旧著探訪 (26)

 民族と国家 ─イスラム史の視角から─    ■山内昌之著・岩波新書・1993年■ 
「プラグマティズム」が注目を集めているらしい(「プラグマティズムに脚光」日経朝刊、2015.2.28)。プラグマティズムは、「立場の異なる人々が、互いの〈正義〉を主張し合うのではなく、継続的な話し合いを持つ重要性を説いているのが特徴」であるとし、現代においてますます過激化している「宗教的原理主義がもたらす紛争など、対立的な枠組みの広がりに対して歯止めをかける試みである」と記事は伝えている。
 絶対的な真理を追究する伝統的な西洋哲学とは一線を画した、その実用性が受け入れられているのだろう。記事で紹介されている宇野重規東大教授の「正解のない時代の生活実感にあった思想」という指摘は腑に落ちる。あなたの真理と、私の真理は違うけれど、今ここで依怙地になって主張しあっても非生産的なことだし、まあ難しいことはペンディングにして、このあたりで双方妥協したほうがお互いの利益になるでしょう。一致をみない部分についてはこれからも会話を継続していきましょうね。こんな感じか。

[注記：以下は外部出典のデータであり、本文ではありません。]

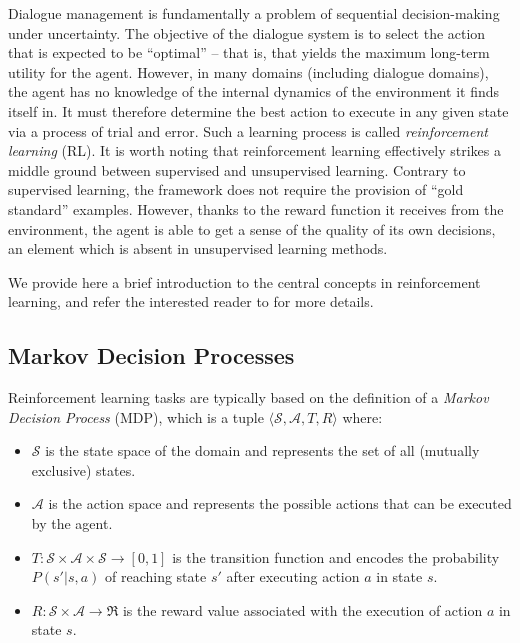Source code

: Dialogue management is fundamentally a problem of sequential decision-making under uncertainty. The objective of the dialogue system is to select the action that is expected to be ``optimal'' -- that is, that yields the maximum long-term utility for the agent. However, in many domains (including dialogue domains), the agent has no knowledge of the internal dynamics of the environment it finds itself in.  It must therefore determine the best action to execute in any given state via a process of trial and error.  Such a learning process is called \textit{reinforcement learning} (RL).  It is worth noting that reinforcement learning effectively strikes a middle ground between supervised and unsupervised learning.  Contrary to supervised learning, the framework does not require the provision of ``gold standard'' examples.  However,  thanks to the reward function it receives from the environment, the agent is able to get a sense of the quality of its own decisions, an element which is absent in unsupervised learning methods.  

We provide here a brief introduction to the central concepts in reinforcement learning, and refer the interested reader to \cite{citeulike:112017} for more details. 

\subsection{Markov Decision Processes}
\label{sec:mdp}

Reinforcement learning tasks are typically based on the definition of a \textit{Markov Decision Process} (MDP), which is a tuple $\langle \mathcal{S}, \mathcal{A}, T, R \rangle$ where:
\begin{itemize}
\item $\mathcal{S}$ is the state space of the domain and represents the set of all (mutually exclusive) states.
\item $\mathcal{A}$ is the action space and represents the possible actions that can be executed by the agent.
\item $T: \mathcal{S} \times \mathcal{A} \times \mathcal{S} \rightarrow [0,1]$ is the transition function and encodes the probability $P(s'|s,a)$ of reaching state $s'$ after executing action $a$ in state $s$.
\item $R:  \mathcal{S} \times \mathcal{A} \rightarrow \Re$ is the reward value associated with the execution of action $a$ in state $s$.
\end{itemize}
 
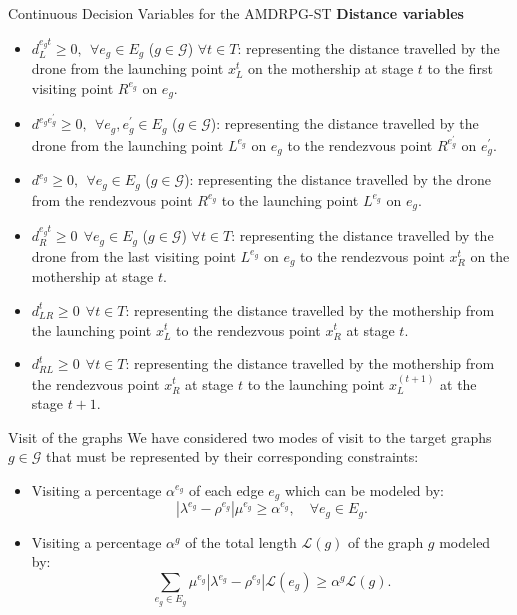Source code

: \documentclass[slidestop,usepdftitle=false,10pt]{beamer}
\begin{document}
    \begin{frame}{Continuous Decision Variables for the AMDRPG-ST}
    \textbf{Distance variables}
    \begin{itemize}
        \small
        \item $d_L^{e_gt} \geq 0, \:\: \forall e_g \in E_g$ ($g \in \mathcal{G}$) $\forall t \in T$: representing the distance travelled by the drone from the launching point $x_L^t$ on the mothership at stage $t$ to the first visiting point $R^{e_g}$ on $e_g$.
        \item $d^{e_ge^\prime_g} \geq 0, \:\: \forall e_g, e^\prime_g \in E_g $ ($g \in \mathcal{G}$): representing the distance travelled by the drone from the launching
        point $L^{e_g}$ on $e_g$ to the rendezvous point $R^{e^\prime_g}$ on $e^\prime_g$.
        \item $d^{e_g} \geq 0, \:\: \forall e_g \in E_g$ ($g \in \mathcal{G}$): representing the distance travelled by the drone from the rendezvous point $R^{e_g}$ to the launching point $L^{e_g}$ on $e_g$. 
        \item $d_R^{e_gt} \geq 0 \:\: \forall e_g \in E_g$ ($g \in \mathcal{G}$) $\forall t \in T$: representing the distance travelled by the drone from the last
        visiting point $L^{e_g}$ on $e_g$ to the rendezvous point $x_R^t$ on the mothership at stage $t$.
        \item $d_{LR}^t \geq 0 \:\: \forall t \in T$: representing the distance travelled by the mothership from the launching point $x_L^t$ to the rendezvous point $x_R^t$ at stage $t$.
        \item $d_{RL}^t \geq 0 \:\: \forall t \in T$: representing the distance travelled by the mothership from the rendezvous point $x_R^t$ at stage $t$ to the launching point $x_L^{(t+1)}$ at the stage $t+1$.
    \end{itemize}
	\end{frame}

    	\begin{frame}{Visit of the graphs}
	    We have considered two modes of visit to the target graphs $g\in \mathcal{G}$ that must be represented by their corresponding constraints:
        \begin{itemize}
            \item Visiting a percentage $\alpha^{e_g}$ of each edge $e_g$ which can be modeled by:
            \begin{equation}\label{eq:alphaE}\tag{$\alpha$-E}
            |\lambda^{e_g} - \rho^{e_g}|\mu^{e_g}\geq \alpha^{e_g}, \quad \forall e_g\in E_g.
            \end{equation}
            \item Visiting a percentage $\alpha^g$ of the total length $\mathcal L(g)$ of the graph $g$ modeled by:
            \begin{equation}\label{eq:alphaG}\tag{$\alpha$-G}
            \sum_{e_g\in E_g} \mu^{e_g}|\lambda^{e_g} - \rho^{e_g}|\mathcal L(e_g) \geq \alpha^g\mathcal L(g).
            \end{equation}
        \end{itemize}
	\end{frame}
	
\end{document}
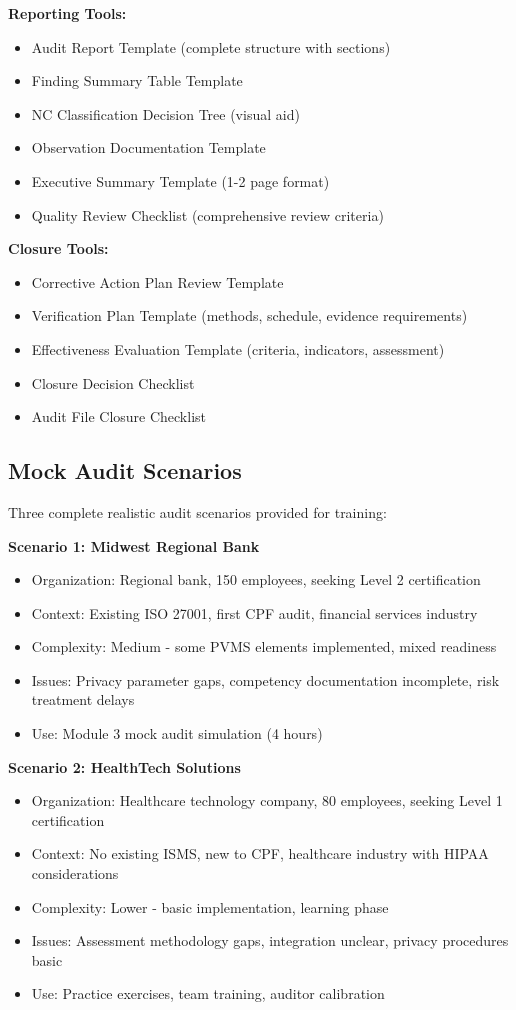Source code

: \documentclass[11pt,a4paper]{article}
\begin{document}
\textbf{Reporting Tools:}
\begin{itemize}
\item Audit Report Template (complete structure with sections)
\item Finding Summary Table Template
\item NC Classification Decision Tree (visual aid)
\item Observation Documentation Template
\item Executive Summary Template (1-2 page format)
\item Quality Review Checklist (comprehensive review criteria)
\end{itemize}

\textbf{Closure Tools:}
\begin{itemize}
\item Corrective Action Plan Review Template
\item Verification Plan Template (methods, schedule, evidence requirements)
\item Effectiveness Evaluation Template (criteria, indicators, assessment)
\item Closure Decision Checklist
\item Audit File Closure Checklist
\end{itemize}

\subsection{Mock Audit Scenarios}

Three complete realistic audit scenarios provided for training:

\textbf{Scenario 1: Midwest Regional Bank}
\begin{itemize}
\item Organization: Regional bank, 150 employees, seeking Level 2 certification
\item Context: Existing ISO 27001, first CPF audit, financial services industry
\item Complexity: Medium - some PVMS elements implemented, mixed readiness
\item Issues: Privacy parameter gaps, competency documentation incomplete, risk treatment delays
\item Use: Module 3 mock audit simulation (4 hours)
\end{itemize}

\textbf{Scenario 2: HealthTech Solutions}
\begin{itemize}
\item Organization: Healthcare technology company, 80 employees, seeking Level 1 certification
\item Context: No existing ISMS, new to CPF, healthcare industry with HIPAA considerations
\item Complexity: Lower - basic implementation, learning phase
\item Issues: Assessment methodology gaps, integration unclear, privacy procedures basic
\item Use: Practice exercises, team training, auditor calibration
\end{itemize}
\end{document}
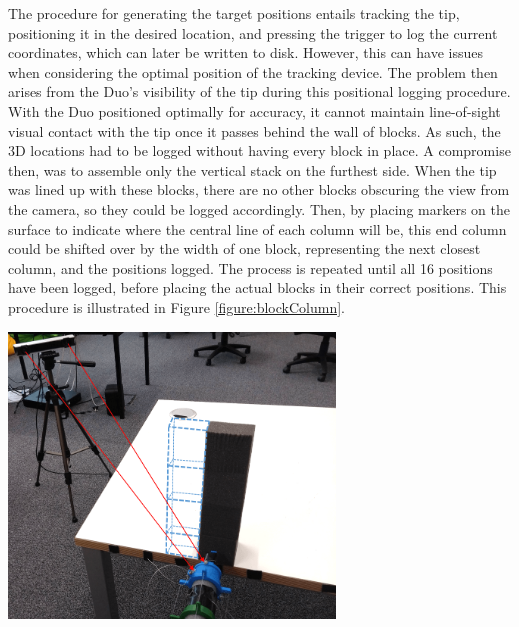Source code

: \documentclass[11pt]{article}
\begin{document}
The procedure for generating the target positions entails tracking the tip, positioning it in the desired location, and pressing the trigger to log the current coordinates, which can later be written to disk. However, this can have issues when considering the optimal position of the tracking device. The problem then arises from the Duo's visibility of the tip during this positional logging procedure. With the Duo positioned optimally for accuracy, it cannot maintain line-of-sight visual contact with the tip once it passes behind the wall of blocks. As such, the 3D locations had to be logged without having every block in place. A compromise then, was to assemble only the vertical stack on the furthest side. When the tip was lined up with these blocks, there are no other blocks obscuring the view from the camera, so they could be logged accordingly. Then, by placing markers on the surface to indicate where the central line of each column will be, this end column could be shifted over by the width of one block, representing the next closest column, and the positions logged. The process is repeated until all 16 positions have been logged, before placing the actual blocks in their correct positions. This procedure is illustrated in Figure \ref{figure:blockColumn}.

\begin{center}
\includegraphics[width=0.65\textwidth]{images/blockColumn.png}
\label{figure:blockColumn}
\end{center}
\end{document}
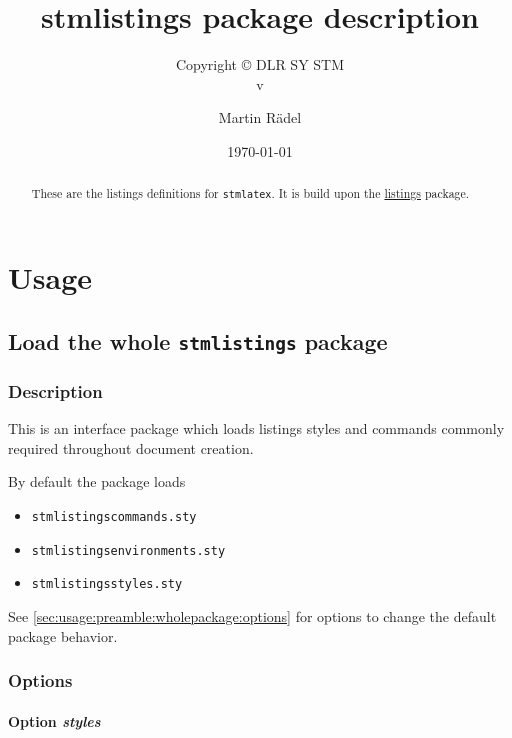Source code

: \documentclass[%
  type=article,%
  layout=koma,%
  hyperref=true,%
  date=true,%
  listings=false,%
  tabular=true,%
]{stmtext}
\author{Martin R\"{a}del}
\title{stmlistings package description}
\subtitle{Copyright \copyright{} \the\year{} DLR SY STM\\v\formatdate[versiondatestyle]{\DTMToday}}
\date{\today}
\begin{document}
\maketitle

\begin{abstract}
These are the listings definitions for \texttt{stmlatex}. It is build upon the \href{https://ctan.org/pkg/listings}{listings} package.
\end{abstract}

\tableofcontents

\section{Usage}%

\subsection{Load the whole \protect\texttt{stmlistings} package}
\label{sec:usage:preamble:wholepackage}

\subsubsection{Description}
\label{sec:usage:preamble:wholepackage:description}

This is an interface package which loads listings styles and commands commonly required throughout document creation.

By default the package loads

\begin{itemize}[noitemsep]
  \item \verb+stmlistingscommands.sty+
  \item \verb+stmlistingsenvironments.sty+
  \item \verb+stmlistingsstyles.sty+
\end{itemize}

See \autoref{sec:usage:preamble:wholepackage:options} for options to change the default package behavior.

\subsubsection{Options}
\label{sec:usage:preamble:wholepackage:options}

\paragraph{Option \protect\textit{styles}} 
\label{sec:usage:preamble:wholepackage:options:styles}
\end{document}
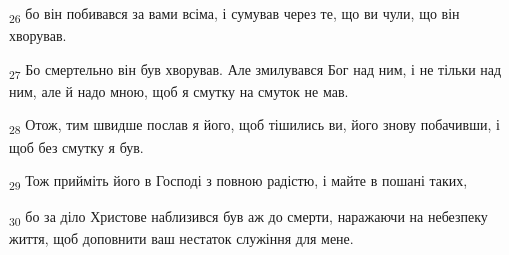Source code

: \begin{tcolorbox}
\textsubscript{26} бо він побивався за вами всіма, і сумував через те, що ви чули, що він хворував.
\end{tcolorbox}
\begin{tcolorbox}
\textsubscript{27} Бо смертельно він був хворував. Але змилувався Бог над ним, і не тільки над ним, але й надо мною, щоб я смутку на смуток не мав.
\end{tcolorbox}
\begin{tcolorbox}
\textsubscript{28} Отож, тим швидше послав я його, щоб тішились ви, його знову побачивши, і щоб без смутку я був.
\end{tcolorbox}
\begin{tcolorbox}
\textsubscript{29} Тож прийміть його в Господі з повною радістю, і майте в пошані таких,
\end{tcolorbox}
\begin{tcolorbox}
\textsubscript{30} бо за діло Христове наблизився був аж до смерти, наражаючи на небезпеку життя, щоб доповнити ваш нестаток служіння для мене.
\end{tcolorbox}
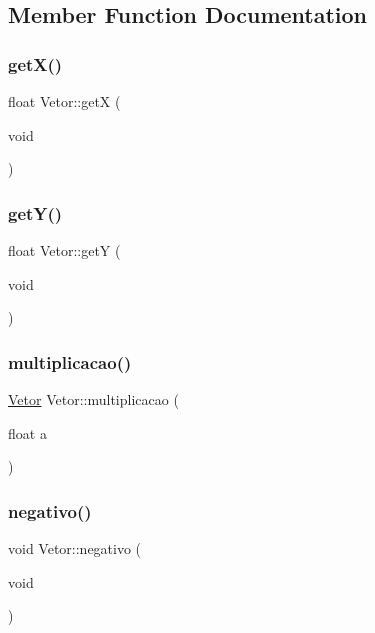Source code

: \subsection{Member Function Documentation}
\mbox{\label{class_vetor_a0b43068a518a1b9e42a2031aa6c41f0d}} 
\subsubsection{\texorpdfstring{get\+X()}{getX()}}
{\footnotesize\ttfamily float Vetor\+::getX (\begin{DoxyParamCaption}\item[{void}]{ }\end{DoxyParamCaption})}

\mbox{\label{class_vetor_aec52a87477cfeb998a1668abae852373}} 
\subsubsection{\texorpdfstring{get\+Y()}{getY()}}
{\footnotesize\ttfamily float Vetor\+::getY (\begin{DoxyParamCaption}\item[{void}]{ }\end{DoxyParamCaption})}

\mbox{\label{class_vetor_a3d3822b8ee1525b724b15db40d798ec7}} 
\subsubsection{\texorpdfstring{multiplicacao()}{multiplicacao()}}
{\footnotesize\ttfamily \hyperlink{class_vetor}{Vetor} Vetor\+::multiplicacao (\begin{DoxyParamCaption}\item[{float}]{a }\end{DoxyParamCaption})}

\mbox{\label{class_vetor_a77932d982688b592b82c189e08ad94d1}} 
\subsubsection{\texorpdfstring{negativo()}{negativo()}\hspace{0.1cm}{\footnotesize\ttfamily [1/2]}}
{\footnotesize\ttfamily void Vetor\+::negativo (\begin{DoxyParamCaption}\item[{void}]{ }\end{DoxyParamCaption})}

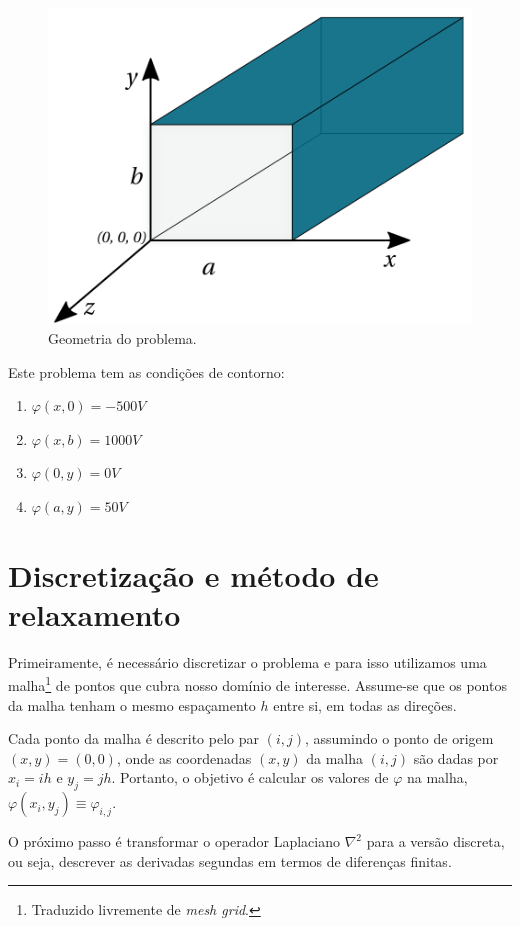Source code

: \documentclass[a4paper,12pt]{article}
\begin{document}
\begin{figure}[H]
\centering
\includegraphics[scale=0.5]{img/box}
  \caption{Geometria do problema.}
\end{figure}

Este problema tem as condições de contorno:
\begin{enumerate}
  \item $\varphi(x,0)=-500V$
  \item $\varphi(x,b)=1000V$
  \item $\varphi(0,y)=0V$
  \item $\varphi(a, y) = 50V$
\end{enumerate}

\section{Discretização e método de relaxamento}

Primeiramente, é necessário discretizar o problema e para isso utilizamos
uma malha\footnote{Traduzido livremente de \textit{mesh grid}.} de pontos que cubra nosso domínio de interesse. Assume-se que
os pontos da malha tenham o mesmo espaçamento $h$ entre si, em todas as
direções.

Cada ponto da malha é descrito pelo par $(i, j)$, assumindo o ponto de
origem $(x, y) = (0, 0)$, onde as coordenadas $(x, y)$ da malha $(i, j)$
são dadas por $x_i=ih$ e $y_j=jh$. Portanto, o objetivo é calcular os valores de $\varphi$ na malha, $\varphi(x_i, y_j) \equiv \varphi_{i, j}$.

O próximo passo é transformar o operador Laplaciano $\nabla^2$ para a versão discreta, ou seja, descrever as derivadas segundas em termos de diferenças finitas.
\end{document}
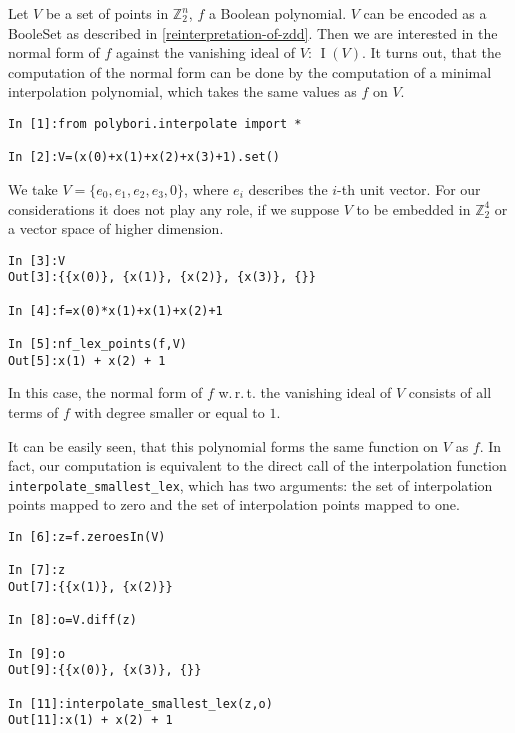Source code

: \documentclass[]{article}
\DeclareMathOperator{\I}{I}
\newcommand{\Ztwo}{\mathbb{Z}_2}
\begin{document}
Let $V$ be a set of points in $\Ztwo^n$, $f$ a Boolean polynomial. $V$ can be encoded as a BooleSet as described in \ref{reinterpretation-of-zdd}.
Then we are interested in the normal form of $f$ against the vanishing ideal of $V$: $\I(V)$.
It turns out, that the computation of the normal form can be done by the computation of a minimal interpolation polynomial, which takes the same values as $f$ on $V$.

\begin{verbatim}
In [1]:from polybori.interpolate import *

In [2]:V=(x(0)+x(1)+x(2)+x(3)+1).set()
\end{verbatim}

We take $V=\{e_0,e_1,e_2,e_3,0\}$, where $e_i$ describes the $i$-th unit vector. For our considerations it does not play any role, if we suppose $V$ to be embedded in $\Ztwo^4$ or a vector space of higher dimension.

\begin{verbatim}
In [3]:V
Out[3]:{{x(0)}, {x(1)}, {x(2)}, {x(3)}, {}}

In [4]:f=x(0)*x(1)+x(1)+x(2)+1

In [5]:nf_lex_points(f,V)
Out[5]:x(1) + x(2) + 1
\end{verbatim}

In this case, the normal form of $f$ w.\,r.\,t. the vanishing ideal of $V$ consists of all terms of $f$ with degree smaller or equal to $1$.

It can be easily seen, that this polynomial forms the same function on $V$ as $f$.
In fact, our computation is equivalent to the direct call of the interpolation function \verb|interpolate_smallest_lex|, which has two arguments: the set of interpolation points mapped to zero and the set of interpolation points mapped to one.

\begin{verbatim}
In [6]:z=f.zeroesIn(V)

In [7]:z
Out[7]:{{x(1)}, {x(2)}}

In [8]:o=V.diff(z)

In [9]:o
Out[9]:{{x(0)}, {x(3)}, {}}

In [11]:interpolate_smallest_lex(z,o)
Out[11]:x(1) + x(2) + 1
\end{verbatim}



%

\end{document}

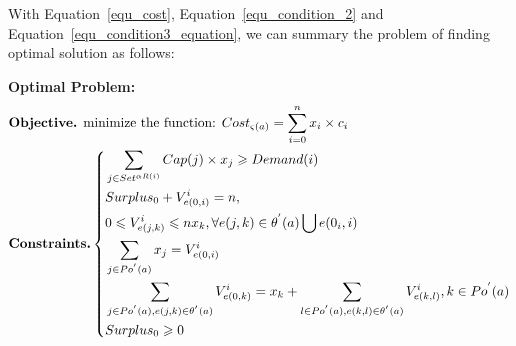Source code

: With Equation~\ref{equ_cost}, Equation~\ref{equ_condition_2} and Equation~\ref{equ_condition3_equation},
we can summary the problem of finding optimal solution as follows:
\begin{problem}
\textbf{Optimal Problem:}
\label{pro_optimal}
\begin{equation}
\label{equ_final}
\begin{split}
&\text{\textbf{Objective.} minimize the function: }Cost_{\varsigma(a)} = \sum_{i=0}^{n}x_i \times c_i \\
&\text{\textbf{Constraints.}}\left\{
\begin{aligned}
& \sum_{j \in Set^{\alpha{R}(i)}} Cap(j) \times x_j \geqslant Demand(i) \\
& Surplus_0+V^{i}_{e(0,i)} = n,     \\
& 0 \leqslant V^{i}_{e(j,k)} \leqslant nx_k, \forall e(j,k) \in {\theta}^{'}(a)\bigcup e(0_i, i)  \\
& \sum_{j \in {Po}^{'}(a)}x_j = V^{i}_{e(0,i)}\\
& \sum_{j \in {Po}^{'}(a), e(j,k) \in {\theta}^{'}(a)} V^{i}_{e(0,k)} = x_k + \sum_{l \in {Po}^{'}(a), e(k,l) \in {\theta}^{'}(a) } V^{i}_{e(k, l)}, k \in Po^{'}(a) \\
& Surplus_0 \geqslant 0\\
\end{aligned}
\right.
\end{split}
\end{equation}
\end{problem}
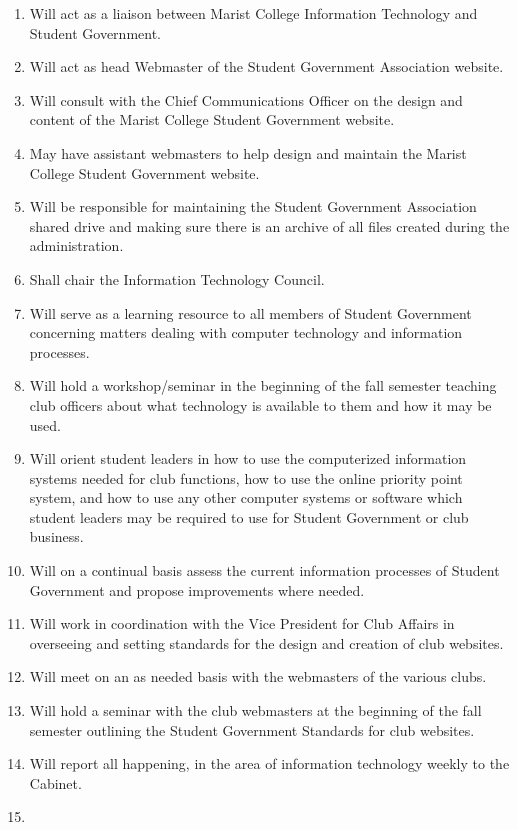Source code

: \documentclass[11pt]{report}
\begin{document}
		\begin{enumerate}
			\item{Will act as a liaison between Marist College Information Technology and Student Government.}
			\item{Will act as head Webmaster of the Student Government Association website.}
			\item{Will consult with the Chief Communications Officer on the design and content of the Marist College Student Government website.}
			\item{May have assistant webmasters to help design and maintain the Marist College Student Government website.}
			\item{Will be responsible for maintaining the Student Government Association shared drive and making sure there is an archive of all files created during the administration.}
			\item{Shall chair the Information Technology Council.}
			\item{Will serve as a learning resource to all members of Student Government concerning matters dealing with computer technology and information processes.}
			\item{Will hold a workshop/seminar in the beginning of the fall semester teaching club officers about what technology is available to them and how it may be used.}
			\item{Will orient student leaders in how to use the computerized information systems needed for club functions, how to use the online priority point system, and how to use any other computer systems or software which student leaders may be required to use for Student Government or club business.}
			\item{Will on a continual basis assess the current information processes of Student Government and propose improvements where needed.}
			\item{Will work in coordination with the Vice President for Club Affairs in overseeing and setting standards for the design and creation of club websites.}
			\item{Will meet on an as needed basis with the webmasters of the various clubs.}
			\item{Will hold a seminar with the club webmasters at the beginning of the fall semester outlining the Student Government Standards for club websites.}
			\item{Will report all happening, in the area of information technology weekly to the Cabinet.}
			\item{
}
\end{enumerate}
\end{document}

 これを国際政治用語にすると「戦略的互恵関係」という言葉になるのだろう。日本と某国は戦略的互恵関係を共通の認識としたという報道をひらたく換言すると、「お互い、主義も主張も違うし、価値観も正反対、気持ち的にもアンタのことなんて大っきらいだけど、でもこの部分に限っては協力したほうが双方の利益になるから一緒にやっていきましょうよ、それにこの関係を維持していたら、またいつか、いいことがあるかもしれないしね」ということだ。
 さて、今回取り上げる『民族と国家』は、13世紀末から第一次世界大戦後の1922年まで、600年以上続いたオスマン帝国に焦点を当てて「民族と国家」の関係を読み解いたもの。イスラームの純化をめざす、昨今の先鋭化したイスラーム過激主義集団における異教徒を処するやり方と、この多民族国家オスマン帝国における異教徒政策において、ともに同じムスリムながら、両者に存するあまりに大きい懸隔に戸惑いを覚えてしまった。
 本書冒頭に、オスマン帝国の政権中枢における人材登用の興味深いエピソードが記されている。すこし紹介すると──。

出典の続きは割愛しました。